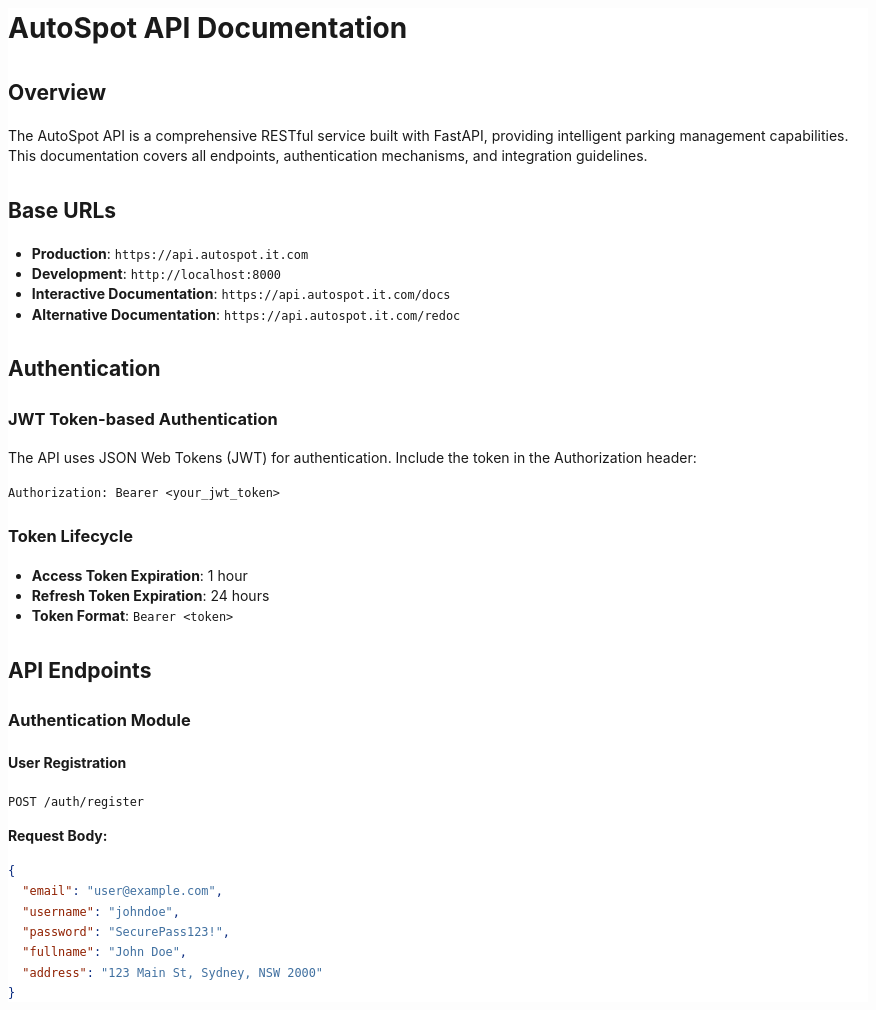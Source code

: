 # AutoSpot API Documentation

## Overview

The AutoSpot API is a comprehensive RESTful service built with FastAPI, providing intelligent parking management capabilities. This documentation covers all endpoints, authentication mechanisms, and integration guidelines.

## Base URLs

- **Production**: `https://api.autospot.it.com`
- **Development**: `http://localhost:8000`
- **Interactive Documentation**: `https://api.autospot.it.com/docs`
- **Alternative Documentation**: `https://api.autospot.it.com/redoc`

## Authentication

### JWT Token-based Authentication

The API uses JSON Web Tokens (JWT) for authentication. Include the token in the Authorization header:

```http
Authorization: Bearer <your_jwt_token>
```

### Token Lifecycle

- **Access Token Expiration**: 1 hour
- **Refresh Token Expiration**: 24 hours
- **Token Format**: `Bearer <token>`

## API Endpoints

### Authentication Module

#### User Registration
```http
POST /auth/register
```

**Request Body:**
```json
{
  "email": "user@example.com",
  "username": "johndoe",
  "password": "SecurePass123!",
  "fullname": "John Doe",
  "address": "123 Main St, Sydney, NSW 2000"
}
```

— Try it —
Please reproduce the records above exactly, omitting every picture.

— The completed task —
Source code

: # AutoSpot API Documentation

## Overview

The AutoSpot API is a comprehensive RESTful service built with FastAPI, providing intelligent parking management capabilities. This documentation covers all endpoints, authentication mechanisms, and integration guidelines.

## Base URLs

- **Production**: `https://api.autospot.it.com`
- **Development**: `http://localhost:8000`
- **Interactive Documentation**: `https://api.autospot.it.com/docs`
- **Alternative Documentation**: `https://api.autospot.it.com/redoc`

## Authentication

### JWT Token-based Authentication

The API uses JSON Web Tokens (JWT) for authentication. Include the token in the Authorization header:

```http
Authorization: Bearer <your_jwt_token>
```

### Token Lifecycle

- **Access Token Expiration**: 1 hour
- **Refresh Token Expiration**: 24 hours
- **Token Format**: `Bearer <token>`

## API Endpoints

### Authentication Module

#### User Registration
```http
POST /auth/register
```

**Request Body:**
```json
{
  "email": "user@example.com",
  "username": "johndoe",
  "password": "SecurePass123!",
  "fullname": "John Doe",
  "address": "123 Main St, Sydney, NSW 2000"
}
```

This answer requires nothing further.